- **Your instructions**
What you produce should be every line from the data that includes "problem".
* * * * *
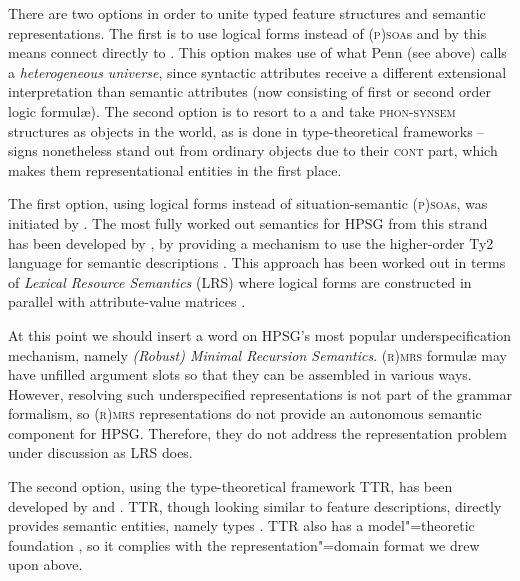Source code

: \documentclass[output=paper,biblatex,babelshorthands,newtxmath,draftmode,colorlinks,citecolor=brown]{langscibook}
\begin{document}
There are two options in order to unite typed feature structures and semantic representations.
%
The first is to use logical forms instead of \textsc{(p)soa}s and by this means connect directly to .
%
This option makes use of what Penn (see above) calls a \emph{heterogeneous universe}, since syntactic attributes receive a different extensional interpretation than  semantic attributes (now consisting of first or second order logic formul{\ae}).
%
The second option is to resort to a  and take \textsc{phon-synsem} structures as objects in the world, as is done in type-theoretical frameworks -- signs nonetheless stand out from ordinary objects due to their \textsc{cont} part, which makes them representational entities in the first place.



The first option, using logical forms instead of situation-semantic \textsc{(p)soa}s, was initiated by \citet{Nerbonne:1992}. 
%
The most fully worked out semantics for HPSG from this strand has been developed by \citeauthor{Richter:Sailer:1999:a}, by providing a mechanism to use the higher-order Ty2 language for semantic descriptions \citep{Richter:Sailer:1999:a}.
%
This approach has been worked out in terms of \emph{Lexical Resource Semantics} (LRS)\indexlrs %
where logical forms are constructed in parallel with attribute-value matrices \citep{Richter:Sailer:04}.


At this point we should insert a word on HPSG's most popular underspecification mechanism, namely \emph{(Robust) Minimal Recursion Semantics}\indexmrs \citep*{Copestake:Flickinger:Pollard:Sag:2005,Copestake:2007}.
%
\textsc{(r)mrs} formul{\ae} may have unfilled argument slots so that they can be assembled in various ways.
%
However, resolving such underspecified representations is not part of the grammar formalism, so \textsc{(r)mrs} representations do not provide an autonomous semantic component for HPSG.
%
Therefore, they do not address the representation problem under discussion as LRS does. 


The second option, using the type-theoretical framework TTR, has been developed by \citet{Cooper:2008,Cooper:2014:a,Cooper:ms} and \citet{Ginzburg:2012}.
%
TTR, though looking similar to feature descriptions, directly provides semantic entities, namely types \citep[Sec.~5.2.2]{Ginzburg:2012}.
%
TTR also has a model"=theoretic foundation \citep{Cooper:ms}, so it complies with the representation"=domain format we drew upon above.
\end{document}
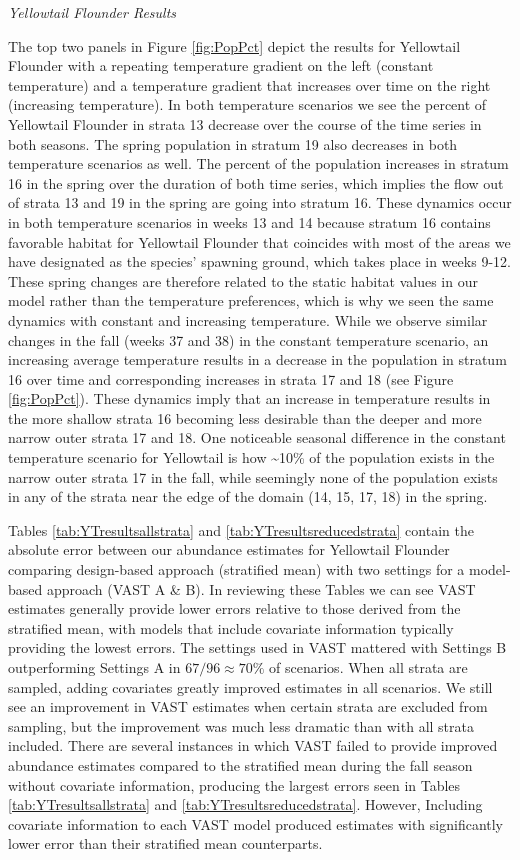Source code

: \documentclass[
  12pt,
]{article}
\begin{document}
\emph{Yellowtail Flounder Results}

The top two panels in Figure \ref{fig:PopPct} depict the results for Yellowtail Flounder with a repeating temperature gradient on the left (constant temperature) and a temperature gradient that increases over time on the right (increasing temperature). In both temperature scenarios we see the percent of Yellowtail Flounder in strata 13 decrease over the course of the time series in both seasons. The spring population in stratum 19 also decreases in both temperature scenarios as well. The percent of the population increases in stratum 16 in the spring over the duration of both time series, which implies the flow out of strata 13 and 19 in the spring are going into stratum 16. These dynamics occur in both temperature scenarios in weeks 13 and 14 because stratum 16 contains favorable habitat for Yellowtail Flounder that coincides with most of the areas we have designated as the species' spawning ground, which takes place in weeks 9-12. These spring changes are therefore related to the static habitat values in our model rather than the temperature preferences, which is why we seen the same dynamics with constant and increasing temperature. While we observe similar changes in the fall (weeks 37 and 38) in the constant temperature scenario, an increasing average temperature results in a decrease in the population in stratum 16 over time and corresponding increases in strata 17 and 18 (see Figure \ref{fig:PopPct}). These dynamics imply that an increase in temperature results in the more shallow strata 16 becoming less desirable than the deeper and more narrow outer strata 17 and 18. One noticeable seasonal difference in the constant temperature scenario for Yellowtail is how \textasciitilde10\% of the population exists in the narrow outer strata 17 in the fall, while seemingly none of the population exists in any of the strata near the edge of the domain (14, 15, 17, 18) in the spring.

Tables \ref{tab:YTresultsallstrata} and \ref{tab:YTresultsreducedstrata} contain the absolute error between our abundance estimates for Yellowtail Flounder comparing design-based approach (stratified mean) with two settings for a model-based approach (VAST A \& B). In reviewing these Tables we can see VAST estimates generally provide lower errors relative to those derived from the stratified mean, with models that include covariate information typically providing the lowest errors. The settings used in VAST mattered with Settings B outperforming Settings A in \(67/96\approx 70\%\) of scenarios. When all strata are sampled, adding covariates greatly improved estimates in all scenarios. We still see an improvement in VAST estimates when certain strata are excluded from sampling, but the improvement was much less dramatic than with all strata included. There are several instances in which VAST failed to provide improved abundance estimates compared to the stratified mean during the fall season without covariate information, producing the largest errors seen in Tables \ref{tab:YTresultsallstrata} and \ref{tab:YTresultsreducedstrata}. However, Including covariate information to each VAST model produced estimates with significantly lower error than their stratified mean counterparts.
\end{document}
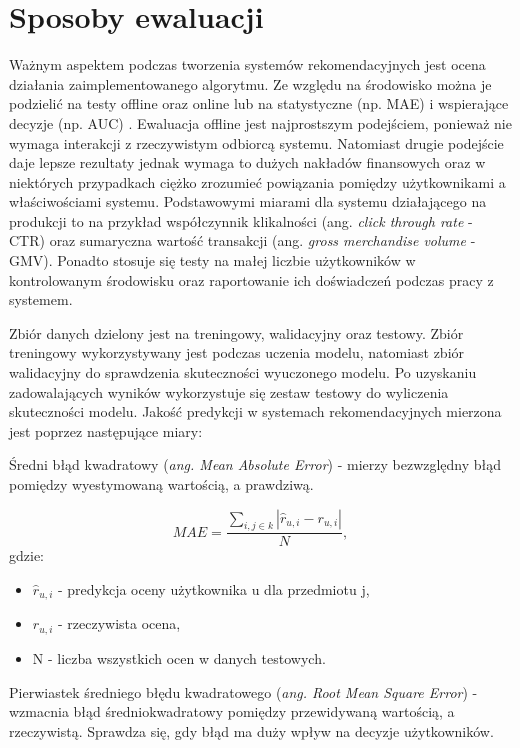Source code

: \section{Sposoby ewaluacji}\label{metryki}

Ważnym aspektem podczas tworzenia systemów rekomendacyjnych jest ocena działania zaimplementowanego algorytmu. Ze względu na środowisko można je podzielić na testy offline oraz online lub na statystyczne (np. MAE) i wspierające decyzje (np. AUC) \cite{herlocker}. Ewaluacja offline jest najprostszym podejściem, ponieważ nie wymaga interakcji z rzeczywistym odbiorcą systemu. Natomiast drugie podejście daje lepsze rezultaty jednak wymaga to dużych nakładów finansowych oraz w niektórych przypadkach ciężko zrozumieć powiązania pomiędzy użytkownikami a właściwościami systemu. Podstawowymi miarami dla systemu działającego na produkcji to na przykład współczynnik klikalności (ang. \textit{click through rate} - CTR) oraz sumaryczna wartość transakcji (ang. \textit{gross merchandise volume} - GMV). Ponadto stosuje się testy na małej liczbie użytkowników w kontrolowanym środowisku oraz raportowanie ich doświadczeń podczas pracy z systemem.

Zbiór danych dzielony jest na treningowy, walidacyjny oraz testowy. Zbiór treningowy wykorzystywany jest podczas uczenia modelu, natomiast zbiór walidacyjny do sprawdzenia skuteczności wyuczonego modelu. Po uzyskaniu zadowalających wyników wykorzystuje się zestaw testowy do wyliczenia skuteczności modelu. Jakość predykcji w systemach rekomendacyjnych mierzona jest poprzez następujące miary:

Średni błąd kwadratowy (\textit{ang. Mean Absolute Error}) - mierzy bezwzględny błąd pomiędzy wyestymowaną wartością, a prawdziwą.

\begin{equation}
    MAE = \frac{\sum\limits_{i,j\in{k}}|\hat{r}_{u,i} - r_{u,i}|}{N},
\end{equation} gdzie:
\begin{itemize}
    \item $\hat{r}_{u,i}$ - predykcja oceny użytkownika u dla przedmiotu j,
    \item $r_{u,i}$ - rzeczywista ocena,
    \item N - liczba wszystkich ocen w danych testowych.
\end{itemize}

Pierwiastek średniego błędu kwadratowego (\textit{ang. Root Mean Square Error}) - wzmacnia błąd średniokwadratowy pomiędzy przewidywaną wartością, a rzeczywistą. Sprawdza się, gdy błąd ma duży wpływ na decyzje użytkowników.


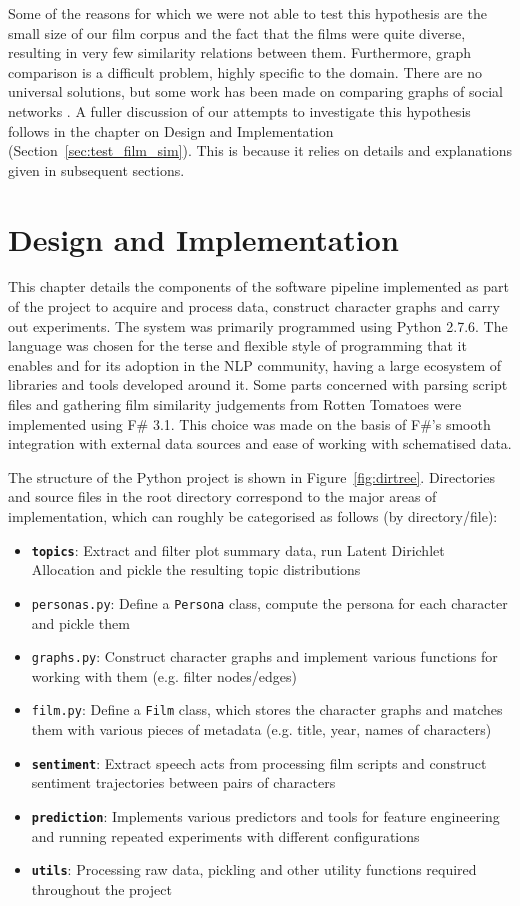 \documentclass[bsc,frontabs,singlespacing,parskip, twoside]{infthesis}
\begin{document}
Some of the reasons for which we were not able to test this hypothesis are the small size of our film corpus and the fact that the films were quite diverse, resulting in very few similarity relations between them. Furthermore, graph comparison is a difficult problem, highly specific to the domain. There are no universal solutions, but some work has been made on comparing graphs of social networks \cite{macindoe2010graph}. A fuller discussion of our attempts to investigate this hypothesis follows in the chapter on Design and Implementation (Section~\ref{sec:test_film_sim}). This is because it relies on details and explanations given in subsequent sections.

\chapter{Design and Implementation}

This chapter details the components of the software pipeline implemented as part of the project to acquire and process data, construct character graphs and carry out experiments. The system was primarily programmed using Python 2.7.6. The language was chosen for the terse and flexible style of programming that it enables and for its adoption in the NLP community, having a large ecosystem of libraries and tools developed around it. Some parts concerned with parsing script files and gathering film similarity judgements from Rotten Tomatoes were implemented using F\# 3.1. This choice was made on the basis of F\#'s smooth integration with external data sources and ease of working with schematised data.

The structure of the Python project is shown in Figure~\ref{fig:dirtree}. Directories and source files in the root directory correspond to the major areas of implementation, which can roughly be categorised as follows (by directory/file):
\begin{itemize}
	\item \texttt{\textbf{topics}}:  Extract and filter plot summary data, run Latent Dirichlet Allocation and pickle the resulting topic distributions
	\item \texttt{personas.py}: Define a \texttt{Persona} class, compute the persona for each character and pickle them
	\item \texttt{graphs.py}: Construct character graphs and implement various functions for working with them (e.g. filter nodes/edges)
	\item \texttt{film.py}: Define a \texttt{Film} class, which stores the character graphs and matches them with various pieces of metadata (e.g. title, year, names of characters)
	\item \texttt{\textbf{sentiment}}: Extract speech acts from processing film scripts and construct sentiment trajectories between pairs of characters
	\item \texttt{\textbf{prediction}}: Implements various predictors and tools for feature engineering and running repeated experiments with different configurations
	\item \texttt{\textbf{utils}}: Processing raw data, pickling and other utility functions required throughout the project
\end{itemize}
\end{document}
* * * * *
- **Answer box**
Therefore, they do not address the representation problem under discussion as LRS does. 
Some of the reasons for which we were not able to test this hypothesis are the small size of our film corpus and the fact that the films were quite diverse, resulting in very few similarity relations between them. Furthermore, graph comparison is a difficult problem, highly specific to the domain. There are no universal solutions, but some work has been made on comparing graphs of social networks \cite{macindoe2010graph}. A fuller discussion of our attempts to investigate this hypothesis follows in the chapter on Design and Implementation (Section~\ref{sec:test_film_sim}). This is because it relies on details and explanations given in subsequent sections.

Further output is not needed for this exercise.